The Conference Board's Employment Trends Index (ETI) gained to 128.13 in June from a downwardly revised 126.42 in May, and is up 1.8% from a year ago, the group announced Monday.
The May number was originally reported as 126.81.
"The Employment Trends Index has been moving sideways in the first half of 2016, suggesting only moderate job growth in the coming months," said Gad Levanon, Managing Director of Macroeconomic and Labor Market Research at The Conference Board. "In such an uncertain political and economic environment, U.S. businesses, which in total have been experiencing shrinking profits for over a year, are unlikely to rapidly expand their payrolls."
The rise in ETI was driven by positive contributions from all eight components.

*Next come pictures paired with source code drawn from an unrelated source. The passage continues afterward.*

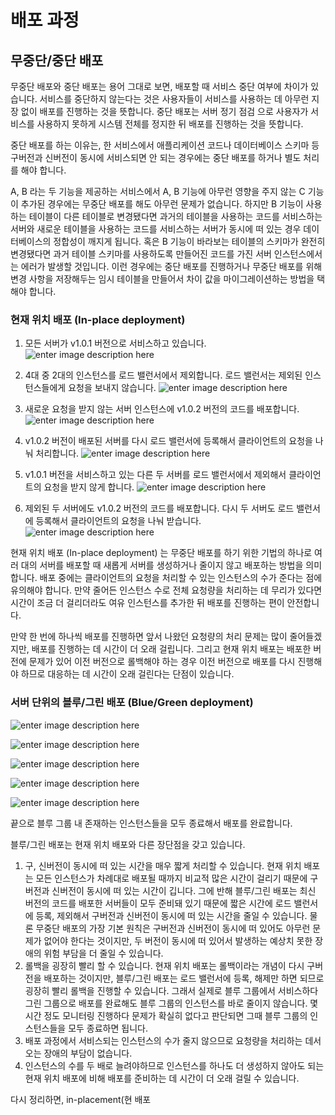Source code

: # 배포 과정

## 무중단/중단 배포
무중단 배포와 중단 배포는 용어 그대로 보면, 배포할 때 서비스 중단 여부에 차이가 있습니다. 서비스를 중단하지 않는다는 것은 사용자들이 서비스를 사용하는 데 아무런 지장 없이 배포를 진행하는 것을 뜻합니다. 중단 배포는 서버 정기 점검 으로 사용자가 서비스를 사용하지 못하게 시스템 전체를 정지한 뒤 배포를 진행하는 것을 뜻합니다.

중단 배포를 하는 이유는, 한 서비스에서 애플리케이션 코드나 데이터베이스 스키마 등 구버전과 신버전이 동시에 서비스되면 안 되는 경우에는 중단 배포를 하거나 별도 처리를 해야 합니다. 

A, B 라는 두 기능을 제공하는 서비스에서 A, B 기능에 아무런 영향을 주지 않는 C 기능이 추가된 경우에는 무중단 배포를 해도 아무런 문제가 없습니다. 하지만 B 기능이 사용하는 테이블이 다른 테이블로 변경됐다면 과거의 테이블을 사용하는 코드를 서비스하는 서버와 새로운 테이블을 사용하는 코드를 서비스하는 서버가 동시에 떠 있는 경우 데이터베이스의 정합성이 깨지게 됩니다. 혹은 B 기능이 바라보는 테이블의 스키마가 완전히 변경됐다면 과거 테이블 스키마를 사용하도록 만들어진 코드를 가진 서버 인스턴스에서는 에러가 발생할 것입니다. 이런 경우에는 중단 배포를 진행하거나 무중단 배포를 위해 변경 사항을 저장해두는 임시 테이블을 만들어서 차이 값을 마이그레이션하는 방법을 택해야 합니다.

### 현재 위치 배포 (In-place deployment)

1. 모든 서버가 v1.0.1 버전으로 서비스하고 있습니다.
![enter image description here](https://camo.githubusercontent.com/8513225fc7b6c8f136a836635a42e2d162f66494/68747470733a2f2f706f737466696c65732e707374617469632e6e65742f4d6a41784f5441304d444e664d6a67792f4d4441784e5455304d6a677a4d4455774e54677a2e4f7765494558714274415465676757337950584e566f79656c595a6a616e57686f48453977534c70395059672e6a6f7251636f77486863306d335a5556716c4248785579752d336134775736426a434e47653158554b4677672e504e472e6e696e616e756e672f696e2d706c616365312e706e673f747970653d77373733)

2. 4대 중 2대의 인스턴스를 로드 밸런서에서 제외합니다. 로드 밸런서는 제외된 인스턴스들에게 요청을 보내지 않습니다.
![enter image description here](https://camo.githubusercontent.com/07257f52ec810c13c03b670645fa1463fdf720dd/68747470733a2f2f706f737466696c65732e707374617469632e6e65742f4d6a41784f5441304d444e664f5445672f4d4441784e5455304d6a677a4d4455774e5467342e53386e50727a646f4365386f4c32732d643553334a525f4e574e4368495651446f643976706d6d4b534551672e677070447354636464545f6d4b39505a7850645a30774e5f5a58694845553965534a3269676b3765724234672e504e472e6e696e616e756e672f696e2d706c616365322e706e673f747970653d77373733)

3. 새로운 요청을 받지 않는 서버 인스턴스에 v1.0.2 버전의 코드를 배포합니다.
![enter image description here](https://camo.githubusercontent.com/37378acb70444f5479617ecc14462735c034e0a9/68747470733a2f2f706f737466696c65732e707374617469632e6e65742f4d6a41784f5441304d444e664d546b332f4d4441784e5455304d6a677a4d4455774e5467322e4973525450614c5342444c6f3556496d49513535677345544f7231556b62334844524b64584c73454c4873672e50737333344235757638516558635357313667436d7361427143464357663268734139427262582d5a724d672e504e472e6e696e616e756e672f696e2d706c616365332e706e673f747970653d77373733)

4. v1.0.2 버전이 배포된 서버를 다시 로드 밸런서에 등록해서 클라이언트의 요청을 나눠 처리합니다.
![enter image description here](https://camo.githubusercontent.com/d437f34ec59948c98ac155f5d528f3e6a64eee68/68747470733a2f2f706f737466696c65732e707374617469632e6e65742f4d6a41784f5441304d444e664f4445672f4d4441784e5455304d6a677a4d4455774e5467352e355466667465517336322d625749686c54445474686e794c4a4b4f7056396435786e4e62466b74374a7030672e444f74716369735a55344245483239476c37544337476c477a725467684a66754d696e68525a4944523863672e504e472e6e696e616e756e672f696e2d706c616365342e706e673f747970653d77373733)

5. v1.0.1 버전을 서비스하고 있는 다른 두 서버를 로드 밸런서에서 제외해서 클라이언트의 요청을 받지 않게 합니다.
![enter image description here](https://camo.githubusercontent.com/7a9304b5edaa1e125f5a3112c50fcb0c09a36084/68747470733a2f2f706f737466696c65732e707374617469632e6e65742f4d6a41784f5441304d444e664e7a6b672f4d4441784e5455304d6a677a4d4455774e5467332e36553063505354776a6d574a6870463167656778497564794f726b5932455773466955686f63516c39396f672e43626336567842306c706f616a42325356434b4f4d7553466c7349716b41626d68494b6b727a3448626334672e504e472e6e696e616e756e672f696e2d706c616365352e706e673f747970653d77373733)

6. 제외된 두 서버에도 v1.0.2 버전의 코드를 배포합니다. 다시 두 서버도 로드 밸런서에 등록해서 클라이언트의 요청을 나눠 받습니다. 
![enter image description here](https://camo.githubusercontent.com/cab2394963e41c7d50ef6007ff22e79a769de068/68747470733a2f2f706f737466696c65732e707374617469632e6e65742f4d6a41784f5441304d444e664d5463352f4d4441784e5455304d6a677a4d4455774e546b302e5f387255512d7250386b7a30615a465563475039307654666a327a77636241463038754c663856364b4d59672e4363442d39783263764e2d526935454f37487744714e6b5879427a76424332566d5039346e474e67336459672e504e472e6e696e616e756e672f696e2d706c616365362e706e673f747970653d77373733)

현재 위치 배포 (In-place deployment) 는 무중단 배포를 하기 위한 기법의 하나로 여러 대의 서버를 배포할 때 새롭게 서버를 생성하거나 줄이지 않고 배포하는 방법을 의미합니다. 배포 중에는 클라이언트의 요청을 처리할 수 있는 인스턴스의 수가 준다는 점에 유의해야 합니다. 만약 줄어든 인스턴스 수로 전체 요청량을 처리하는 데 무리가 있다면 시간이 조금 더 걸리더라도 여유 인스턴스를 추가한 뒤 배포를 진행하는 편이 안전합니다. 

만약 한 번에 하나씩 배포를 진행하면 앞서 나왔던 요청량의 처리 문제는 많이 줄어들겠지만, 배포를 진행하는 데 시간이 더 오래 걸립니다. 그리고 현재 위치 배포는 배포한 버전에 문제가 있어 이전 버전으로 롤백해야 하는 경우 이전 버전으로 배포를 다시 진행해야 하므로 대응하는 데 시간이 오래 걸린다는 단점이 있습니다. 

### 서버 단위의 블루/그린 배포 (Blue/Green deployment)

![enter image description here](https://camo.githubusercontent.com/06667752db721c4b284e421043a5d5685cfa774b/68747470733a2f2f706f737466696c65732e707374617469632e6e65742f4d6a41784f5441304d4452664d7941672f4d4441784e5455304d7a55334d444d794d5449302e5f5049494e6f64624d3151697379417633636765726a2d6d3136746f5638426463565862787553585f416b672e577458367a456853477a733264777136515a656d4b6b6d796752594a4b6534794c3156554f4c4d39444e55672e504e472e6e696e616e756e672f626c75653a677265656e5f312e706e673f747970653d77373733)

![enter image description here](https://camo.githubusercontent.com/156d9f2469a1ae8160bcdf27d1dfb9817c90339b/68747470733a2f2f706f737466696c65732e707374617469632e6e65742f4d6a41784f5441304d4452664d54597a2f4d4441784e5455304d7a55334d444d794d5449322e7761686239375843534552546943325a76725253304e4848575a5567374d37514a576a7353694153575951672e4e675678506b4444566d326972483834414c71527465546369375f4e645875545542446e2d77774b536b30672e504e472e6e696e616e756e672f626c75653a677265656e5f322e706e673f747970653d77373733)

![enter image description here](https://camo.githubusercontent.com/b030ea8dd69734e887abae62089198671b5c37e0/68747470733a2f2f706f737466696c65732e707374617469632e6e65742f4d6a41784f5441304d4452664d5463342f4d4441784e5455304d7a55334d444d794d5449332e47776f445466627851416873635252646333664c52737168715a6f61506c3766696c7a412d496b63386e38672e61465559756f745f4974626178613768556f564448325756494e4134574a335764394530574950636c3638672e504e472e6e696e616e756e672f626c75653a677265656e5f332e706e673f747970653d77373733)

![enter image description here](https://camo.githubusercontent.com/88e58b76f7b796194657caf178986f62e6f87bd8/68747470733a2f2f706f737466696c65732e707374617469632e6e65742f4d6a41784f5441304d4452664d5463782f4d4441784e5455304d7a55334d444d794d544d772e475534703856437567714767516a7774734c656d413246324a635a526b787062597949746a496f4f616355672e646870425250564a5170513938453968374665626f4b6f4e5939613830584f6e5038595234442d65594938672e504e472e6e696e616e756e672f626c75653a677265656e5f342e706e673f747970653d77373733)

![enter image description here](https://camo.githubusercontent.com/b8e6f74f4f3d77481865050202d46ff223bd4539/68747470733a2f2f706f737466696c65732e707374617469632e6e65742f4d6a41784f5441304d4452664d6a67312f4d4441784e5455304d7a55334d444d794d5449342e2d7759303934534f697878307461735a7a62795a6c5161465364326f78756e714f77456a6b2d4e4558676f672e4d33353643367233723730713450724c794c46564c686b514a726445654e326c5f7a75426654494d793538672e504e472e6e696e616e756e672f626c75653a677265656e5f352e706e673f747970653d77373733)

끝으로 블루 그룹 내 존재하는 인스턴스들을 모두 종료해서 배포를 완료합니다.

블루/그린 배포는 현재 위치 배포와 다른 장단점을 갖고 있습니다.

1. 구, 신버전이 동시에 떠 있는 시간을 매우 짧게 처리할 수 있습니다. 현재 위치 배포는 모든 인스턴스가 차례대로 배포될 때까지 비교적 많은 시간이 걸리기 때문에 구버전과 신버전이 동시에 떠 있는 시간이 깁니다. 그에 반해 블루/그린 배포는 최신 버전의 코드를 배포한 서버들이 모두 준비돼 있기 때문에 짧은 시간에 로드 밸런서에 등록, 제외해서 구버전과 신버전이 동시에 떠 있는 시간을 줄일 수 있습니다. 물론 무중단 배포의 가장 기본 원칙은 구버전과 신버전이 동시에 떠 있어도 아무런 문제가 없어야 한다는 것이지만, 두 버전이 동시에 떠 있어서 발생하는 예상치 못한 장애의 위험 부담을 더 줄일 수 있습니다.
2. 롤백을 굉장히 빨리 할 수 있습니다. 현재 위치 배포는 롤백이라는 개념이 다시 구버전을 배포하는 것이지만, 블루/그린 배포는 로드 밸런서에 등록, 해제만 하면 되므로 굉장히 빨리 롤백을 진행할 수 있습니다. 그래서 실제로 블루 그룹에서 서비스하다 그린 그룹으로 배포를 완료해도 블루 그룹의 인스턴스를 바로 줄이지 않습니다. 몇 시간 정도 모니터링 진행하다 문제가 확실히 없다고 판단되면 그때 블루 그룹의 인스턴스들을 모두 종료하면 됩니다.
3. 배포 과정에서 서비스되는 인스턴스의 수가 줄지 않으므로 요청량을 처리하는 데서 오는 장애의 부담이 없습니다. 
4. 인스턴스의 수를 두 배로 늘려야하므로 인스턴스를 하나도 더 생성하지 않아도 되는 현재 위치 배포에 비해 배포를 준비하는 데 시간이 더 오래 걸릴 수 있습니다.

다시 정리하면, in-placement(현 배포
<!--stackedit_data:
eyJoaXN0b3J5IjpbMTg1MTE5NzAyOSwtMTIwMDYzNzMwMSwxMD
g5MjMxNzMxXX0=
-->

The increasing indicators — from the largest contributor to the smallest — were ratio of involuntarily part-time to all part-time workers, initial claims for unemployment insurance, percentage of respondents who say they find "jobs hard to get," percentage of firms with positions not able to fill right now, real manufacturing and trade sales, number of employees hired by the temporary-help industry, industrial production, and job openings, according to the Conference Board.
The ETI aggregates eight labor-market indicators, each of which has proven accurate in its own area. Aggregating individual indicators into a composite index filters out so-called "noise" to show underlying trends more clearly.